朝ちょっと意識がある時、母が友人のおみさんに別れの電話をした。

声も小さく、すぐ切った。

「来て良い?って聞いてきたから、『だめ』って答えた」としんどそうに答えた。

そしたら、朝9時ぐらいにあわてた様子でおみさんが来てくれた。

さいたまから来た友人といい、おみさんといい、その行動に目頭が熱くなる。

殆ど返事も出来ない母をみておみさんは別の部屋に行き、声を殺して泣いていた。

でも、おみさんも看護師なので現在の母の身体状況と体調を説明したら、「今日は私が一日看ててあげるから休みな」と言ってくれた。

お言葉に甘えて、昼食を食べに外出した。

もう、母はだれかに会うだけで相当疲れる様子だ。

ずっと眠ってる。

「もう、早く死にたい」と本気で言ってる。

往診予定だった医師に断りの電話と現在の体調の報告すると、「尿もまだ500mlでてるし、今日・明日では死なないと思う」とのことだ。

ゆっくりと眠る安らかな時間が今は一番だと思う。

そういう時間が増え、そのまま死ねれば本望なのだろうか・・・

2003年8月29日(金) last 12 day


朝祖母に謝った。

「自分も余裕なくていらいらして、やり場のない怒りをぶつけてしまってごめんなさい。最後までしっかり母を看ていこう」と。

祖母は「いいんだ、知ってんだ。あんたも私みたいな口は悪いけど心は優しい嫁と結婚しなさいよ」と訳わからんことぬかしてた。

しばらくして、「あんたは勇者だ。あたしなら自分から謝ったりできないもん」と言っていた。

「そんなんで勇者かいな」と思いつつ、精神科の仕事をしていると、自分と相手の関係を振り返り、自分の内面の感情を認め反省して、新たに行動につなげるってことを習慣として行っている、頭にカッときても冷静に考えたり出来たのかもしれない。

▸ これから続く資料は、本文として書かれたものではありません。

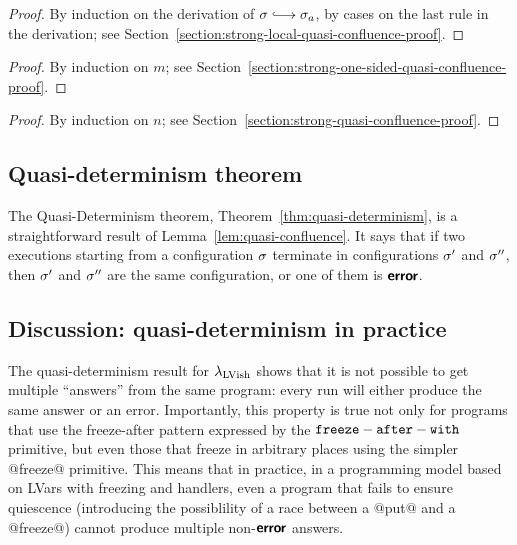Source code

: \LemStrongLocalQuasiConfluence
\begin{proof}
  By induction on the derivation of $\conf \parstepsto \conf_a$, by
  cases on the last rule in the derivation; see
  Section~\ref{section:strong-local-quasi-confluence-proof}.
\end{proof}

\LemStrongOneSidedQuasiConfluence
\begin{proof}
  By induction on $m$; see
  Section~\ref{section:strong-one-sided-quasi-confluence-proof}.
\end{proof}

\LemStrongQuasiConfluence
\begin{proof}
  By induction on $n$; see
  Section~\ref{section:strong-quasi-confluence-proof}.
\end{proof}

\LemQuasiConfluence
 
\subsection{Quasi-determinism theorem}\label{subsection:quasi-quasi-determinism}

The Quasi-Determinism theorem, Theorem~\ref{thm:quasi-determinism}, is
a straightforward result of Lemma~\ref{lem:quasi-confluence}.  It says
that if two executions starting from a configuration $\sigma$ terminate
in configurations $\sigma'$ and $\sigma''$, then $\sigma'$ and $\sigma''$
are the same configuration, or one of them is $\textbf{\textsf{error}}$.

\ThmQuasiDeterminism

\subsection{Discussion: quasi-determinism in practice}


The quasi-determinism result for $\lambda_{\textrm{LVish}}$ shows that it is not
possible to get multiple ``answers'' from the same program: every run
will either produce the same answer or an error.  Importantly, this
property is true not only for programs that use the freeze-after
pattern expressed by the ${\mbox{\texttt{freeze}}-\mbox{\texttt{after}}-\mbox{\texttt{with}}}$ primitive, but even those that freeze
in arbitrary places using the simpler @freeze@ primitive.  This means
that in practice, in a programming model based on LVars with freezing
and handlers, even a program that fails to ensure quiescence
(introducing the possiblility of a race between a @put@ and a
@freeze@) cannot produce multiple non-$\textbf{\textsf{error}}$ answers.

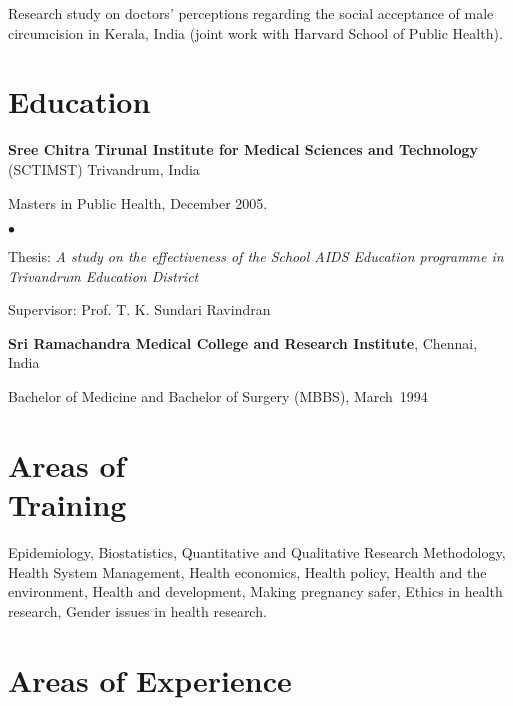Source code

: \documentclass[margin,line]{res}
\newenvironment{list1}{
  \begin{list}{\ding{113}}{%
      \setlength{\itemsep}{0in}
      \setlength{\parsep}{0in} \setlength{\parskip}{0in}
      \setlength{\topsep}{0in} \setlength{\partopsep}{0in} 
      \setlength{\leftmargin}{0.17in}}}{\end{list}}
\newenvironment{list2}{
  \begin{list}{$\bullet$}{%
      \setlength{\itemsep}{0in}
      \setlength{\parsep}{0in} \setlength{\parskip}{0in}
      \setlength{\topsep}{0in} \setlength{\partopsep}{0in} 
      \setlength{\leftmargin}{0.2in}}}{\end{list}}
\begin{document}
\begin{resume}
Research study on doctors' perceptions regarding the
      social acceptance of male circumcision in Kerala,
      India (joint work with Harvard School of Public Health).

\section{\sc Education}

{\bf Sree Chitra Tirunal Institute for Medical Sciences and
Technology\/} (SCTIMST) Trivandrum, India\\

\vspace*{-.1in}
\begin{list1}
\item[] Masters in Public Health, December  2005.  
\begin{list2}
\vspace*{.05in}
\item Thesis:  \emph{A study on the effectiveness of the School AIDS
Education programme in Trivandrum Education District\/}
\item Supervisor:  Prof. T. K. Sundari Ravindran
\end{list2}
\end{list1}

{\bf Sri Ramachandra Medical College and Research Institute}, Chennai, India\\
\vspace*{-.1in}
\begin{list1}
\item[] Bachelor of Medicine and Bachelor of Surgery (MBBS),  March~1994
\end{list1}

\section{\sc Areas of\\ Training}
Epidemiology, Biostatistics, Quantitative and Qualitative
Research Methodology, Health System Management, Health
economics, Health policy, Health and the environment,
Health and development, Making pregnancy safer, Ethics in
health research, Gender issues in health research.

\section{\sc Areas of Experience}


\end{resume}
\end{document}
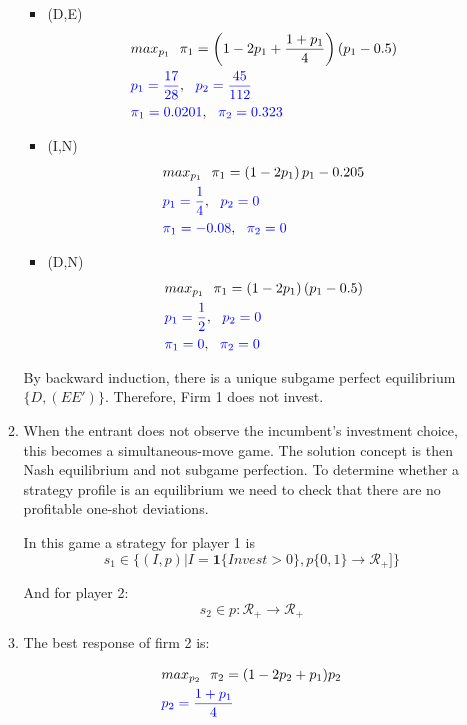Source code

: \documentclass[12pt,english]{article}
\begin{document}
\begin{enumerate}
\begin{enumerate}
\begin{itemize}
\item (D,E)
\begin{align}
&max_{p_{1}}\ \ \pi_{1}=\left(1-2p_{1}+\frac{1+p_{1}}{4}\right)(p_{1}-0.5)\nonumber\\
&\textcolor{blue}{p_{1}=\frac{17}{28}}, \ \ \textcolor{blue}{p_{2}=\frac{45}{112}}\nonumber\\
& \textcolor{blue}{\pi_{1}=0.0201}, \ \ \textcolor{blue}{\pi_{2}=0.323}\nonumber
\end{align}

\item (I,N)
\begin{align}
&max_{p_{1}}\ \ \pi_{1}=\left(1-2p_{1}\right)p_{1}-0.205\nonumber\\
&\textcolor{blue}{p_{1}=\frac{1}{4}}, \ \ \textcolor{blue}{p_{2}=0}\nonumber\\
& \textcolor{blue}{\pi_{1}=-0.08}, \ \ \textcolor{blue}{\pi_{2}=0}\nonumber
\end{align}

\item (D,N)
\begin{align}
&max_{p_{1}}\ \ \pi_{1}=\left(1-2p_{1}\right)(p_{1}-0.5)\nonumber\\
&\textcolor{blue}{p_{1}=\frac{1}{2}}, \ \ \textcolor{blue}{p_{2}=0}\nonumber\\
& \textcolor{blue}{\pi_{1}=0}, \ \ \textcolor{blue}{\pi_{2}=0}\nonumber
\end{align}
\end{itemize}

By backward induction, there is a unique subgame perfect equilibrium $\{D,(EE')\}$. Therefore, Firm 1 does not invest.

\item When the entrant does not observe the incumbent's investment choice, this becomes a simultaneous-move game. The solution concept is  then Nash equilibrium and not subgame perfection. To determine whether a strategy profile is an equilibrium we need to check that there are no profitable one-shot deviations. 

In this game a strategy for player 1 is 
\[
s_{1}\in\{(I, p)| I=\mathbf{1}\{Invest>0\}, p\{0,1\}\to\mathcal{R}_{+}]\}
\]

And for player 2:
\[
s_{2}\in p:\mathcal{R}_{+}\to\mathcal{R}_{+}
\]
\item  
The best response of firm 2 is:

\begin{align}
&max_{p_{2}}\ \ \pi_{2}=(1-2p_{2}+p_{1})p_{2}\nonumber\\
&\textcolor{blue}{p_{2}=\frac{1+p_{1}}{4}}\nonumber
\end{align}


\end{enumerate}
\end{enumerate}
\end{document}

自分の感情を認めるのってすごくしんどいけど、確かに勇気のいることかもしれない。

まあ、勇者とはほど遠いけど。

今日訪問看護ステーションの所長がきた。

やっぱりすごかった。

何をするわけでもなく、2時間家で雑談してくれた。

実習でお世話になった家のその後、所長が母と話してたこと、最近の学生の話や家族の話。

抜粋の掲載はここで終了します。